The timing is too precise to dismiss. The Akrams changed their booking to arrive before the operation that killed Laguindab. Either they had foreknowledge that the situation in Mindanao was deteriorating—intelligence that could only come from network contacts—or the coincidence is extraordinary.

Someone told them to change the dates. Who?

This was not a random destination.

El Matari’s doctrine: “The brothers in the Philippines have achieved great success.” Musa Cerantonio arrested attempting to reach Mindanao. Dakkak’s control order explicitly banned him from travelling to the Philippines.

Three weeks after Laguindab’s death, December 7, Philippine forces killed Mohammad Usman Solaiman—Dawlah Islamiyah’s master bomb maker. Solaiman had built IEDs for years. His devices killed Philippine soldiers and civilians across Mindanao.

Two ISIS leaders eliminated in three weeks. A bomb maker. A sub-commander. In the region where the Akrams spent 28 days.

Three weeks after returning to Australia, Naveed Akram walked onto Bondi Beach with five IEDs.

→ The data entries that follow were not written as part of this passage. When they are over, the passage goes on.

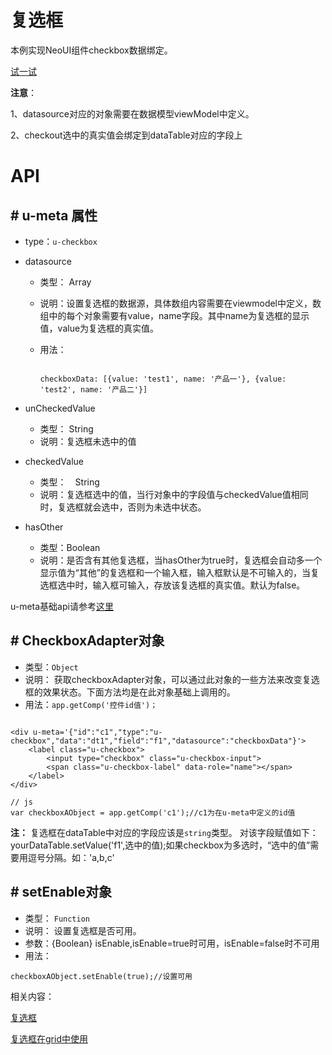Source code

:# 复选框

本例实现NeoUI组件checkbox数据绑定。

[试一试](http://tinper.org/webide/#/demos/kero/checkbox)

**注意**：

1、datasource对应的对象需要在数据模型viewModel中定义。

2、checkout选中的真实值会绑定到dataTable对应的字段上


# API

## \# u-meta 属性

* type：`u-checkbox`

* datasource
	* 类型： Array
	* 说明：设置复选框的数据源，具体数组内容需要在viewmodel中定义，数组中的每个对象需要有value，name字段。其中name为复选框的显示值，value为复选框的真实值。
	* 用法：

		```

		checkboxData: [{value: 'test1', name: '产品一'}, {value: 'test2', name: '产品二'}]

		```
* unCheckedValue
	* 类型： String
	* 说明：复选框未选中的值
* checkedValue
	* 类型：　String
	* 说明：复选框选中的值，当行对象中的字段值与checkedValue值相同时，复选框就会选中，否则为未选中状态。
* hasOther
	* 类型：Boolean
	* 说明：是否含有其他复选框，当hasOther为true时，复选框会自动多一个显示值为“其他”的复选框和一个输入框，输入框默认是不可输入的，当复选框选中时，输入框可输入，存放该复选框的真实值。默认为false。


u-meta基础api请参考[这里](http://tinper.org/dist/kero/docs/moduleapi.html)



## \# CheckboxAdapter对象

* 类型：`Object`
* 说明： 获取checkboxAdapter对象，可以通过此对象的一些方法来改变复选框的效果状态。下面方法均是在此对象基础上调用的。
* 用法：`app.getComp('控件id值')；`



```

<div u-meta='{"id":"c1","type":"u-checkbox","data":"dt1","field":"f1","datasource":"checkboxData"}'>
    <label class="u-checkbox">
        <input type="checkbox" class="u-checkbox-input">
        <span class="u-checkbox-label" data-role="name"></span>
    </label>
</div>

// js
var checkboxAObject = app.getComp('c1');//c1为在u-meta中定义的id值

```

**注：** 复选框在dataTable中对应的字段应该是`string`类型。 对该字段赋值如下： yourDataTable.setValue('f1',选中的值);如果checkbox为多选时，“选中的值”需要用逗号分隔。如：'a,b,c'

## \# setEnable对象

* 类型： `Function`
* 说明： 设置复选框是否可用。
* 参数：{Boolean} isEnable,isEnable=true时可用，isEnable=false时不可用
* 用法：

```
checkboxAObject.setEnable(true);//设置可用

```



相关内容：

[复选框](http://tinper.org/dist/neoui/global/checkbox.html)    

[复选框在grid中使用](http://tinper.org/webide/#/demos/ui/checkbox)
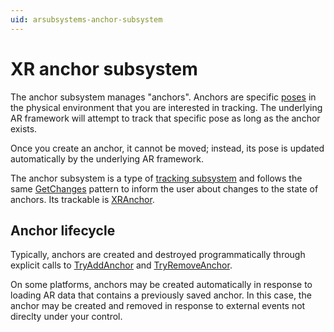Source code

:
 ```yaml
---
uid: arsubsystems-anchor-subsystem
---
```

# XR anchor subsystem

The anchor subsystem manages "anchors". Anchors are specific [poses](xref:UnityEngine.Pose) in the physical environment that you are interested in tracking. The underlying AR framework will attempt to track that specific pose as long as the anchor exists.

Once you create an anchor, it cannot be moved; instead, its pose is updated automatically by the underlying AR framework.

The anchor subsystem is a type of [tracking subsystem](xref:arsubsystems-manual#tracking-subsystems) and follows the same [GetChanges](xref:UnityEngine.XR.ARSubsystems.XRAnchorSubsystem.Provider.GetChanges(UnityEngine.XR.ARSubsystems.XRAnchor,Unity.Collections.Allocator)) pattern to inform the user about changes to the state of anchors. Its trackable is [XRAnchor](xref:UnityEngine.XR.ARSubsystems.XRAnchor).

## Anchor lifecycle

Typically, anchors are created and destroyed programmatically through explicit calls to [TryAddAnchor](xref:UnityEngine.XR.ARSubsystems.XRAnchorSubsystem.Provider.TryAddAnchor(UnityEngine.Pose,UnityEngine.XR.ARSubsystems.XRAnchor@)) and [TryRemoveAnchor](xref:UnityEngine.XR.ARSubsystems.XRAnchorSubsystem.Provider.TryRemoveAnchor(UnityEngine.XR.ARSubsystems.TrackableId)).

On some platforms, anchors may be created automatically in response to loading AR data that contains a previously saved anchor. In this case, the anchor may be created and removed in response to external events not direclty under your control.
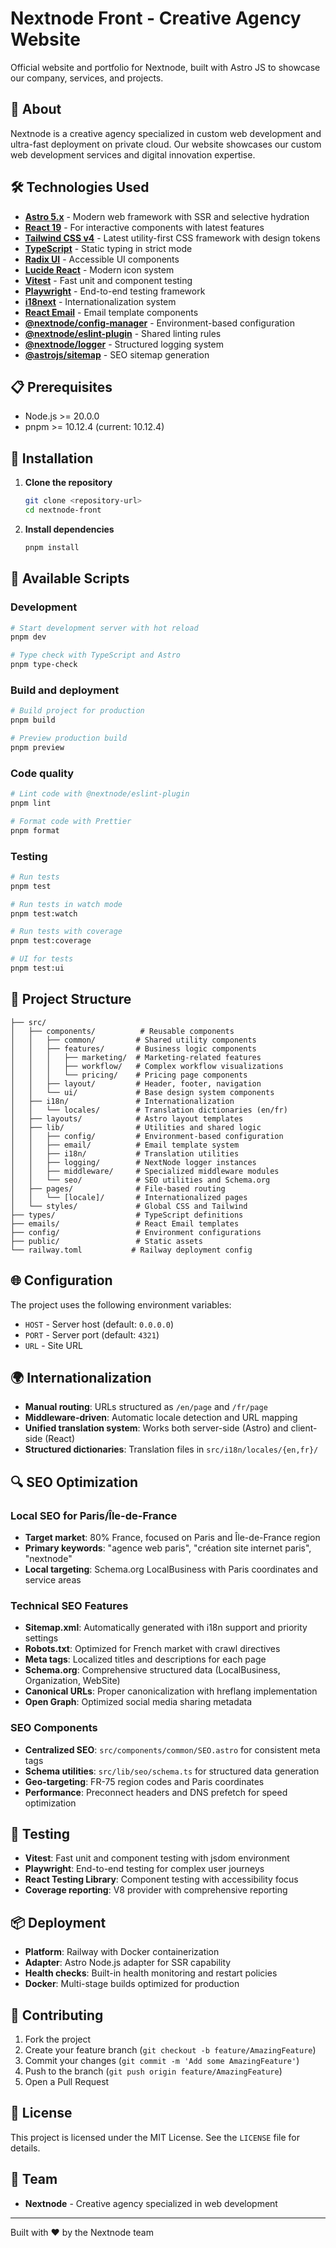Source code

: # Nextnode Front - Creative Agency Website

Official website and portfolio for Nextnode, built with Astro JS to showcase our company, services, and projects.

## 🚀 About

Nextnode is a creative agency specialized in custom web development and ultra-fast deployment on private cloud. Our website showcases our custom web development services and digital innovation expertise.

## 🛠️ Technologies Used

- **[Astro 5.x](https://astro.build)** - Modern web framework with SSR and selective hydration
- **[React 19](https://react.dev)** - For interactive components with latest features
- **[Tailwind CSS v4](https://tailwindcss.com)** - Latest utility-first CSS framework with design tokens
- **[TypeScript](https://www.typescriptlang.org)** - Static typing in strict mode
- **[Radix UI](https://www.radix-ui.com)** - Accessible UI components
- **[Lucide React](https://lucide.dev)** - Modern icon system
- **[Vitest](https://vitest.dev)** - Fast unit and component testing
- **[Playwright](https://playwright.dev)** - End-to-end testing framework
- **[i18next](https://www.i18next.com)** - Internationalization system
- **[React Email](https://react.email)** - Email template components
- **[@nextnode/config-manager](https://www.npmjs.com/package/@nextnode/config-manager)** - Environment-based configuration
- **[@nextnode/eslint-plugin](https://www.npmjs.com/package/@nextnode/eslint-plugin)** - Shared linting rules
- **[@nextnode/logger](https://www.npmjs.com/package/@nextnode/logger)** - Structured logging system
- **[@astrojs/sitemap](https://docs.astro.build/en/guides/integrations-guide/sitemap/)** - SEO sitemap generation

## 📋 Prerequisites

- Node.js >= 20.0.0
- pnpm >= 10.12.4 (current: 10.12.4)

## 🚀 Installation

1. **Clone the repository**

    ```bash
    git clone <repository-url>
    cd nextnode-front
    ```

2. **Install dependencies**
    ```bash
    pnpm install
    ```

## 🎯 Available Scripts

### Development

```bash
# Start development server with hot reload
pnpm dev

# Type check with TypeScript and Astro
pnpm type-check
```

### Build and deployment

```bash
# Build project for production
pnpm build

# Preview production build
pnpm preview
```

### Code quality

```bash
# Lint code with @nextnode/eslint-plugin
pnpm lint

# Format code with Prettier
pnpm format
```

### Testing

```bash
# Run tests
pnpm test

# Run tests in watch mode
pnpm test:watch

# Run tests with coverage
pnpm test:coverage

# UI for tests
pnpm test:ui
```

## 📁 Project Structure

```
├── src/
│   ├── components/          # Reusable components
│   │   ├── common/         # Shared utility components
│   │   ├── features/       # Business logic components
│   │   │   ├── marketing/  # Marketing-related features
│   │   │   ├── workflow/   # Complex workflow visualizations
│   │   │   └── pricing/    # Pricing page components
│   │   ├── layout/         # Header, footer, navigation
│   │   └── ui/             # Base design system components
│   ├── i18n/               # Internationalization
│   │   └── locales/        # Translation dictionaries (en/fr)
│   ├── layouts/            # Astro layout templates
│   ├── lib/                # Utilities and shared logic
│   │   ├── config/         # Environment-based configuration
│   │   ├── email/          # Email template system
│   │   ├── i18n/           # Translation utilities
│   │   ├── logging/        # NextNode logger instances
│   │   ├── middleware/     # Specialized middleware modules
│   │   └── seo/            # SEO utilities and Schema.org
│   ├── pages/              # File-based routing
│   │   └── [locale]/       # Internationalized pages
│   └── styles/             # Global CSS and Tailwind
├── types/                  # TypeScript definitions
├── emails/                 # React Email templates
├── config/                 # Environment configurations
├── public/                 # Static assets
└── railway.toml           # Railway deployment config
```

## 🌐 Configuration

The project uses the following environment variables:

- `HOST` - Server host (default: `0.0.0.0`)
- `PORT` - Server port (default: `4321`)
- `URL` - Site URL

## 🌍 Internationalization

- **Manual routing**: URLs structured as `/en/page` and `/fr/page`
- **Middleware-driven**: Automatic locale detection and URL mapping
- **Unified translation system**: Works both server-side (Astro) and client-side (React)
- **Structured dictionaries**: Translation files in `src/i18n/locales/{en,fr}/`

## 🔍 SEO Optimization

### Local SEO for Paris/Île-de-France

- **Target market**: 80% France, focused on Paris and Île-de-France region
- **Primary keywords**: "agence web paris", "création site internet paris", "nextnode"
- **Local targeting**: Schema.org LocalBusiness with Paris coordinates and service areas

### Technical SEO Features

- **Sitemap.xml**: Automatically generated with i18n support and priority settings
- **Robots.txt**: Optimized for French market with crawl directives
- **Meta tags**: Localized titles and descriptions for each page
- **Schema.org**: Comprehensive structured data (LocalBusiness, Organization, WebSite)
- **Canonical URLs**: Proper canonicalization with hreflang implementation
- **Open Graph**: Optimized social media sharing metadata

### SEO Components

- **Centralized SEO**: `src/components/common/SEO.astro` for consistent meta tags
- **Schema utilities**: `src/lib/seo/schema.ts` for structured data generation
- **Geo-targeting**: FR-75 region codes and Paris coordinates
- **Performance**: Preconnect headers and DNS prefetch for speed optimization

## 🧪 Testing

- **Vitest**: Fast unit and component testing with jsdom environment
- **Playwright**: End-to-end testing for complex user journeys
- **React Testing Library**: Component testing with accessibility focus
- **Coverage reporting**: V8 provider with comprehensive reporting

## 📦 Deployment

- **Platform**: Railway with Docker containerization
- **Adapter**: Astro Node.js adapter for SSR capability
- **Health checks**: Built-in health monitoring and restart policies
- **Docker**: Multi-stage builds optimized for production

## 🤝 Contributing

1. Fork the project
2. Create your feature branch (`git checkout -b feature/AmazingFeature`)
3. Commit your changes (`git commit -m 'Add some AmazingFeature'`)
4. Push to the branch (`git push origin feature/AmazingFeature`)
5. Open a Pull Request

## 📄 License

This project is licensed under the MIT License. See the `LICENSE` file for details.

## 👥 Team

- **Nextnode** - Creative agency specialized in web development

---

Built with ❤️ by the Nextnode team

The devices didn’t detonate. But someone had taught him how to build them—and here the timeline becomes significant.

The Theory

The Akrams went to the Philippines to learn bomb-making. Solaiman—Dawlah Islamiyah’s master bomb maker, the man who had built IEDs for years—was operating in the same region. On December 7, Philippine forces killed him. One week later, the Akrams attacked Bondi with five devices that were assessed as “viable” but failed to detonate.

If Solaiman or someone in his network was training the Akrams, his death may explain why their devices didn’t work. They learned enough to build viable bombs—but their instructor was killed before they mastered the craft. The training was cut short. The IEDs were functional in design but flawed in execution.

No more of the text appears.